Task brief: Only a number is wanted here. Tally the lines of the data that contain "industrial".

Information supplied:
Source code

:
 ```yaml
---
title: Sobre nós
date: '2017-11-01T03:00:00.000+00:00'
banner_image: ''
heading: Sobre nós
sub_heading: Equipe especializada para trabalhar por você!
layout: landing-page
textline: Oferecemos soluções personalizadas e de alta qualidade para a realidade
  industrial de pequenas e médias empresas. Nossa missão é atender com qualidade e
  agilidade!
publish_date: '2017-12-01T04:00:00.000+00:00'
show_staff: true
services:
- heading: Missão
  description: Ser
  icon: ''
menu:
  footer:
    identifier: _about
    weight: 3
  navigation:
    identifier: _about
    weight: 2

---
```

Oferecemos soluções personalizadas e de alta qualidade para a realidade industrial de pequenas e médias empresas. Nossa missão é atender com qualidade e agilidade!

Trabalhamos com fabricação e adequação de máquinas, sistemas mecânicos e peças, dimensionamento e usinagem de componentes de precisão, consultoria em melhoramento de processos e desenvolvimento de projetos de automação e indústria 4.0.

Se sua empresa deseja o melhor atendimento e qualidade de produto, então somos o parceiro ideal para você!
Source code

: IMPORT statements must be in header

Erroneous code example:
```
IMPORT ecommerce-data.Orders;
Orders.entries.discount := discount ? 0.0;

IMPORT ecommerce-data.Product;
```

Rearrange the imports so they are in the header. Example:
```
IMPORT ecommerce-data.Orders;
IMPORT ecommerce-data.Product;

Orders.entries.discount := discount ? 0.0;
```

* * *

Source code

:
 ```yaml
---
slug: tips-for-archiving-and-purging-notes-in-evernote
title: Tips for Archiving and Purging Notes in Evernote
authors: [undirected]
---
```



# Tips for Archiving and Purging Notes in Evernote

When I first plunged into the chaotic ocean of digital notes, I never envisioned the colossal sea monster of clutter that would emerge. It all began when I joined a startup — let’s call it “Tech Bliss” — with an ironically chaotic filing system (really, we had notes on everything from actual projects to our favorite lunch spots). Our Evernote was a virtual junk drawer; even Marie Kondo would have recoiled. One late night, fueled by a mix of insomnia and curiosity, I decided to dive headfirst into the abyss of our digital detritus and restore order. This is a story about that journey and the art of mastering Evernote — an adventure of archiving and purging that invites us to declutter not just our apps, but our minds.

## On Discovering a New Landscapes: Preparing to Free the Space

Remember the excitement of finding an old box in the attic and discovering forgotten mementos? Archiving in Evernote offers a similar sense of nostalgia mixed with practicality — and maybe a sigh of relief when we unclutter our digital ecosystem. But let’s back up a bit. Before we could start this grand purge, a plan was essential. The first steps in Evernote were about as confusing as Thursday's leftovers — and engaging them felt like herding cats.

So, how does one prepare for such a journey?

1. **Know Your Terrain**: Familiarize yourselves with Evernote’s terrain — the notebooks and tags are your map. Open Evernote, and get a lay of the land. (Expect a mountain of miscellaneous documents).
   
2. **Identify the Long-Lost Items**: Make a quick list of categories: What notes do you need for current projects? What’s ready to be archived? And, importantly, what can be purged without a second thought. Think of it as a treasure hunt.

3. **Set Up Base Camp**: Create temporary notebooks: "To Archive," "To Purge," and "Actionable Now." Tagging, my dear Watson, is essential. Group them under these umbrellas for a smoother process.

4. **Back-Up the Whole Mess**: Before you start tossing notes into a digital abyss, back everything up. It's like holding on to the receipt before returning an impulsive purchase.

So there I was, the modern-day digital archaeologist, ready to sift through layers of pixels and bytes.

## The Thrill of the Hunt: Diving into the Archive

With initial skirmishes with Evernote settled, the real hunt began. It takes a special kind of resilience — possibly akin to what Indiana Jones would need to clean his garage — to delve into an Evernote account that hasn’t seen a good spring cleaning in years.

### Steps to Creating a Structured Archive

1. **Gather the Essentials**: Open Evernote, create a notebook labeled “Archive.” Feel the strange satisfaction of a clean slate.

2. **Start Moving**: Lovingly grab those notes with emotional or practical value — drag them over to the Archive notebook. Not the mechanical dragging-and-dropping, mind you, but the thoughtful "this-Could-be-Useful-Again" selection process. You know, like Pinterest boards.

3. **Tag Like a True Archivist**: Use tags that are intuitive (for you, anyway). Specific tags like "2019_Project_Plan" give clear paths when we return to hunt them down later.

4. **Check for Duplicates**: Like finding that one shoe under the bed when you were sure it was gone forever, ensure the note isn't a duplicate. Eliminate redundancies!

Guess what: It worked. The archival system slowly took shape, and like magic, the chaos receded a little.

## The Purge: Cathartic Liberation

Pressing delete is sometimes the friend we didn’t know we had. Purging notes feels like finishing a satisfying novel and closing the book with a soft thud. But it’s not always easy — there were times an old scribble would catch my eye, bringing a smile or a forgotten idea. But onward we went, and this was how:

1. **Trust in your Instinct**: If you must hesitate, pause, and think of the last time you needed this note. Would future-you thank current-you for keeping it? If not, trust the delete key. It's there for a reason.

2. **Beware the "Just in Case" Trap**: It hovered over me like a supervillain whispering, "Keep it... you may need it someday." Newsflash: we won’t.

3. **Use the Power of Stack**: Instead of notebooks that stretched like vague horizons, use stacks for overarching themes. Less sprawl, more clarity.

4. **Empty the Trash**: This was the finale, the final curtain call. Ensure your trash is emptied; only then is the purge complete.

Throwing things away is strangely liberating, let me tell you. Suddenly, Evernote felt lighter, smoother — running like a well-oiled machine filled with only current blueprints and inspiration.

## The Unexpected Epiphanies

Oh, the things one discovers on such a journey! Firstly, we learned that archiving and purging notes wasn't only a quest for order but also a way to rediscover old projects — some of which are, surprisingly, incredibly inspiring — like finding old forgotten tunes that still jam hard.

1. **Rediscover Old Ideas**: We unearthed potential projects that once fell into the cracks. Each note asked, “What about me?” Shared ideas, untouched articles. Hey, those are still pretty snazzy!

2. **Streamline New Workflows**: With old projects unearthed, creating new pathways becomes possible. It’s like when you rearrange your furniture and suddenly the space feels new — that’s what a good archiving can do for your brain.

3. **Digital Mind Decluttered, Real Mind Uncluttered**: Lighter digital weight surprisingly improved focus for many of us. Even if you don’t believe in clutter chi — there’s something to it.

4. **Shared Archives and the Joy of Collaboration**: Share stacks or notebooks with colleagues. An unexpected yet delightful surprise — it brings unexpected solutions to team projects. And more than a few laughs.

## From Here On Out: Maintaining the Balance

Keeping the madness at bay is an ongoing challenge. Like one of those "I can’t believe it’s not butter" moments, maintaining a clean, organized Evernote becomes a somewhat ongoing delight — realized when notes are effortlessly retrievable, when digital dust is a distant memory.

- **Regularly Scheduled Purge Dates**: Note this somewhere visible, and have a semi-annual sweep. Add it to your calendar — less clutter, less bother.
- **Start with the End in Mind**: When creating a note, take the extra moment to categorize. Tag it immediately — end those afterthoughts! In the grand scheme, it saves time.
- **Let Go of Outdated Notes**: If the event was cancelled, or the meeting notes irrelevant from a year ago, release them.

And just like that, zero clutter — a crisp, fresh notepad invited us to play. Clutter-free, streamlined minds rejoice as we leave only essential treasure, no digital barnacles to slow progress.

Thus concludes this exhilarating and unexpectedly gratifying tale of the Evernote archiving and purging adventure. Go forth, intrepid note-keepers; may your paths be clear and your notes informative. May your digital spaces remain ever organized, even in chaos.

...

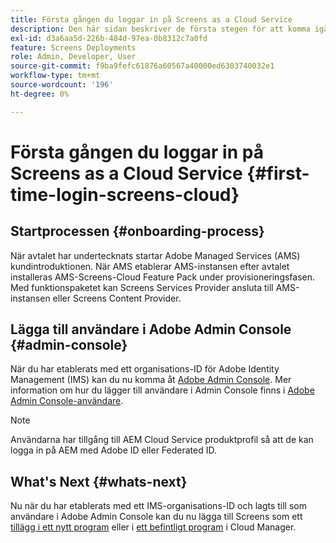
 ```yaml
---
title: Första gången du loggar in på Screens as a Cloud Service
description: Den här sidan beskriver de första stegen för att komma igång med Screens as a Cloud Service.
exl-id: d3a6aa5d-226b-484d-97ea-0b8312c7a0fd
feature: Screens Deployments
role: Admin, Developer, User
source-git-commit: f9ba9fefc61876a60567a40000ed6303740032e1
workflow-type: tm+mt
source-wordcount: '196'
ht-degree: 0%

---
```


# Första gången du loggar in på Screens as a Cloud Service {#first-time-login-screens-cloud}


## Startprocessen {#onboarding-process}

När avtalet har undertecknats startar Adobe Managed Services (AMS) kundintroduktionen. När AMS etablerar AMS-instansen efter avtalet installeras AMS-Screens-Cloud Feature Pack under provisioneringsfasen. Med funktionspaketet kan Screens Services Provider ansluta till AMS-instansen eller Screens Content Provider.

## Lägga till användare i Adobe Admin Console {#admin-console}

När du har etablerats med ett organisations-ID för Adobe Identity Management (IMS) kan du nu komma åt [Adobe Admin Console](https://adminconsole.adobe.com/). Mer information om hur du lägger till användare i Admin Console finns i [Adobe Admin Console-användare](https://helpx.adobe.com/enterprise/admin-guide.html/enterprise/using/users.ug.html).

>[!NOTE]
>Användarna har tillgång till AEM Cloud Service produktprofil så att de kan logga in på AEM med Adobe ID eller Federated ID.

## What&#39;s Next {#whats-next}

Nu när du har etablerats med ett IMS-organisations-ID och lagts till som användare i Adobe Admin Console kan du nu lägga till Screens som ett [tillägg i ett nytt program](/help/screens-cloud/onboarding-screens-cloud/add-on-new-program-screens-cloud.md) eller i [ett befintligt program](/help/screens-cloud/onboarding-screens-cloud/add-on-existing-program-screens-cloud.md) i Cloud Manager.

Answer to the exercise: 2